I use a Python backup script for my files and I back up from my hard drive to both pen drives that are detached from my PC and permanently attached external drives.
I have logic in my script that does a copy from source to destination only if the source file is newer.
If the destination file is newer, I just report an error and don't do any copy.
This works well for the permanently attached external drives. But for the the pen drives, for most of the files, the destination file is reported as being newer than the source file.
I use my pen drives for backups only and never for anything else. So it is impossible for files on the pen drives to be newer.
What could be the problem?
Thank you, Vishy
You could have come across a problem with different time stamps on different file system types. Since you post so little information on these, I have to take a wild guess.
The mechanism I'm thinking about is this:
Your original file system of type A (e. g. ext3fs, reiserfs, ntfs, ...) might contain time stamps for each file which have a precision of milliseconds. The backup file system (e. g. fat32, ...) might have a different precision for the time stamps (e. g. only seconds). During creation of the backup the system will have to decide how to handle that.
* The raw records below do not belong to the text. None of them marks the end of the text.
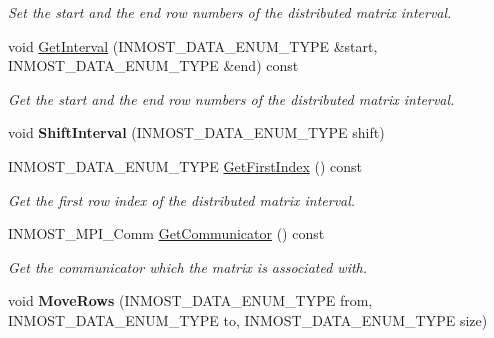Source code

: \begin{DoxyCompactItemize}
\begin{DoxyCompactList}\small\item\em Set the start and the end row numbers of the distributed matrix interval. \end{DoxyCompactList}\item 
\hypertarget{classINMOST_1_1Solver_1_1Matrix_aa430f9610b22450369d7919be9bc32be}{void \hyperlink{classINMOST_1_1Solver_1_1Matrix_aa430f9610b22450369d7919be9bc32be}{Get\-Interval} (I\-N\-M\-O\-S\-T\-\_\-\-D\-A\-T\-A\-\_\-\-E\-N\-U\-M\-\_\-\-T\-Y\-P\-E \&start, I\-N\-M\-O\-S\-T\-\_\-\-D\-A\-T\-A\-\_\-\-E\-N\-U\-M\-\_\-\-T\-Y\-P\-E \&end) const }\label{classINMOST_1_1Solver_1_1Matrix_aa430f9610b22450369d7919be9bc32be}

\begin{DoxyCompactList}\small\item\em Get the start and the end row numbers of the distributed matrix interval. \end{DoxyCompactList}\item 
\hypertarget{classINMOST_1_1Solver_1_1Matrix_a732950bdbc154caec4a92788ce0b0ddf}{void {\bfseries Shift\-Interval} (I\-N\-M\-O\-S\-T\-\_\-\-D\-A\-T\-A\-\_\-\-E\-N\-U\-M\-\_\-\-T\-Y\-P\-E shift)}\label{classINMOST_1_1Solver_1_1Matrix_a732950bdbc154caec4a92788ce0b0ddf}

\item 
\hypertarget{classINMOST_1_1Solver_1_1Matrix_a98f1fc86cfcf33f3fec650ee2fedb2d6}{I\-N\-M\-O\-S\-T\-\_\-\-D\-A\-T\-A\-\_\-\-E\-N\-U\-M\-\_\-\-T\-Y\-P\-E \hyperlink{classINMOST_1_1Solver_1_1Matrix_a98f1fc86cfcf33f3fec650ee2fedb2d6}{Get\-First\-Index} () const }\label{classINMOST_1_1Solver_1_1Matrix_a98f1fc86cfcf33f3fec650ee2fedb2d6}

\begin{DoxyCompactList}\small\item\em Get the first row index of the distributed matrix interval. \end{DoxyCompactList}\item 
\hypertarget{classINMOST_1_1Solver_1_1Matrix_a02938588dedf017205feceef352c30b7}{I\-N\-M\-O\-S\-T\-\_\-\-M\-P\-I\-\_\-\-Comm \hyperlink{classINMOST_1_1Solver_1_1Matrix_a02938588dedf017205feceef352c30b7}{Get\-Communicator} () const }\label{classINMOST_1_1Solver_1_1Matrix_a02938588dedf017205feceef352c30b7}

\begin{DoxyCompactList}\small\item\em Get the communicator which the matrix is associated with. \end{DoxyCompactList}\item 
\hypertarget{classINMOST_1_1Solver_1_1Matrix_a44e323b551b116db6af55b177b405c71}{void {\bfseries Move\-Rows} (I\-N\-M\-O\-S\-T\-\_\-\-D\-A\-T\-A\-\_\-\-E\-N\-U\-M\-\_\-\-T\-Y\-P\-E from, I\-N\-M\-O\-S\-T\-\_\-\-D\-A\-T\-A\-\_\-\-E\-N\-U\-M\-\_\-\-T\-Y\-P\-E to, I\-N\-M\-O\-S\-T\-\_\-\-D\-A\-T\-A\-\_\-\-E\-N\-U\-M\-\_\-\-T\-Y\-P\-E size)}\label{classINMOST_1_1Solver_1_1Matrix_a44e323b551b116db6af55b177b405c71}


\end{DoxyCompactItemize}
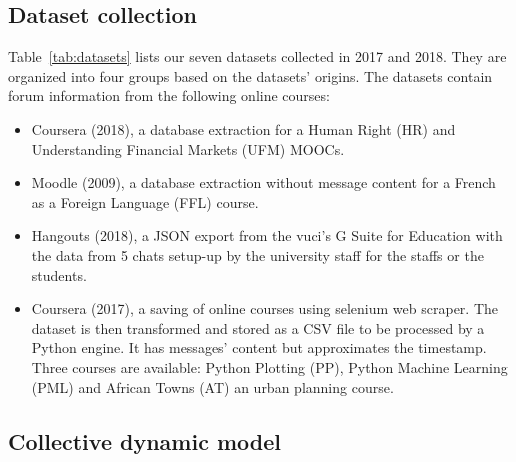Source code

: \documentclass[a4paper,twoside]{article}
\begin{document}
\subsection{Dataset collection}
Table~\ref{tab:datasets} lists our seven datasets collected in 2017 and 2018.  They are organized into four groups based on the datasets' origins.
The datasets contain forum information from the following online courses:
\begin{itemize}
\item Coursera (2018), a database extraction for a Human Right (HR) and Understanding Financial Markets (UFM) MOOCs.
\item Moodle (2009), a database extraction without message content for a French as a Foreign Language (FFL) course.
\item Hangouts (2018), a JSON export from the \gls{vuci}'s G Suite for Education with the data from 5 chats setup-up by the university staff for the staffs or the students.
\item Coursera (2017), a saving of online courses using selenium web scraper.  The dataset is then transformed and stored as a CSV file to be processed by a Python engine.  It has messages' content but approximates the timestamp.  Three courses are available: Python Plotting (PP), Python Machine Learning (PML) and African Towns (AT) an urban planning course.
\end{itemize}

\subsection{Collective dynamic model}
\end{document}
The millisecond information must be lost, and maybe the value gets rounded, so a 12:23:34.789 might be rounded to a 12:23:35. (This of course should apply to around 50% of the files.)
When comparing file times, depending on the cleverness of the routines, this result might be interpreted as "the backup is newer than the original".
As I said, this is just a wild guess, so you should have a look at the concrete time stamps to find out.